But sometimes you meet people and in your first impression, you mentally toss them out because man, they do not fit. But only to find out later, they're like amazing. You ever had that experience before? And the symptoms, they can often help, right? But not always. And this is where things get difficult. There are symptoms, there are patterns.

Like people who are drug addicts and alcoholics, there's usually some symptoms and they can often be helpful, but not always. You know, have you ever met people who look rich, but you find out later they're totally broke? Have you ever met people who look really poor, but they have millions or even billions? I wrote of a billionaire. He just wanted to live in a van with his dog.

a billionaire and so he just bought a van, like a camper van in Australia with his dog and just drove around.
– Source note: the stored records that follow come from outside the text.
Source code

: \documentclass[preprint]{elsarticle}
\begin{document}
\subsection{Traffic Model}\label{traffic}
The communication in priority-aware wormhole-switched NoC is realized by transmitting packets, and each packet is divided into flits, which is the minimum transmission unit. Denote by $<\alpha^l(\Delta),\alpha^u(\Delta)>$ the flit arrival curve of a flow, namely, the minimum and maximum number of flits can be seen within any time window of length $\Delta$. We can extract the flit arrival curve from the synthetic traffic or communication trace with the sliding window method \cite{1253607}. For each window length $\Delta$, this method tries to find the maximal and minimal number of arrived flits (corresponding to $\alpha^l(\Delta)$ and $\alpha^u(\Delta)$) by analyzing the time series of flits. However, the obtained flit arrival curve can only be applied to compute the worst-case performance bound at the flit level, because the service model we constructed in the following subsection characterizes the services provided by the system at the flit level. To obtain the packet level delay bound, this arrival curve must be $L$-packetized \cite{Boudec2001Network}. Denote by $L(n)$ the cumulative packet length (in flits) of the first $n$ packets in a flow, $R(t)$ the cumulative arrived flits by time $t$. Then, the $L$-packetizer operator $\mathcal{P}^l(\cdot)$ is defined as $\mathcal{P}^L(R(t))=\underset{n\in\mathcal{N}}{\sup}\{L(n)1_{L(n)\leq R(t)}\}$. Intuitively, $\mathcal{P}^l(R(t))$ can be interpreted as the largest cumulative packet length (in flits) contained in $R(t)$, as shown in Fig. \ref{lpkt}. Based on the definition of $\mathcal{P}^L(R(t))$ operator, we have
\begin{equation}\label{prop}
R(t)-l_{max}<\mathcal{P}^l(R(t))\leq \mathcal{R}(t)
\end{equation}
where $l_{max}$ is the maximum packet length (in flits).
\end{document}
Like you made a dude living in the van, right? It doesn't fit your rules. You're like, you live in a van? Well, you must be poor, you must be weird, or you must be a societal outcast. And the guy was a billionaire who just walked away, you made all this money, you built this business, just a genius. He's like, I don't want to do that anymore. I want to go live in a van. So you'd be off.

See, there are people who look poor but have millions. In fact, a lot of guys I know that you would never know, man. You'd be like, oh, okay, you know, me must be a good person, hard worker, but probably not real successful. And they've got millions and millions of dollars in their bank account or in land. You meet somebody, you're like, okay, you know. They're driving a simple little car. It's kind of older, a little bit beat up. They're wearing clothes. You always wear them that you see.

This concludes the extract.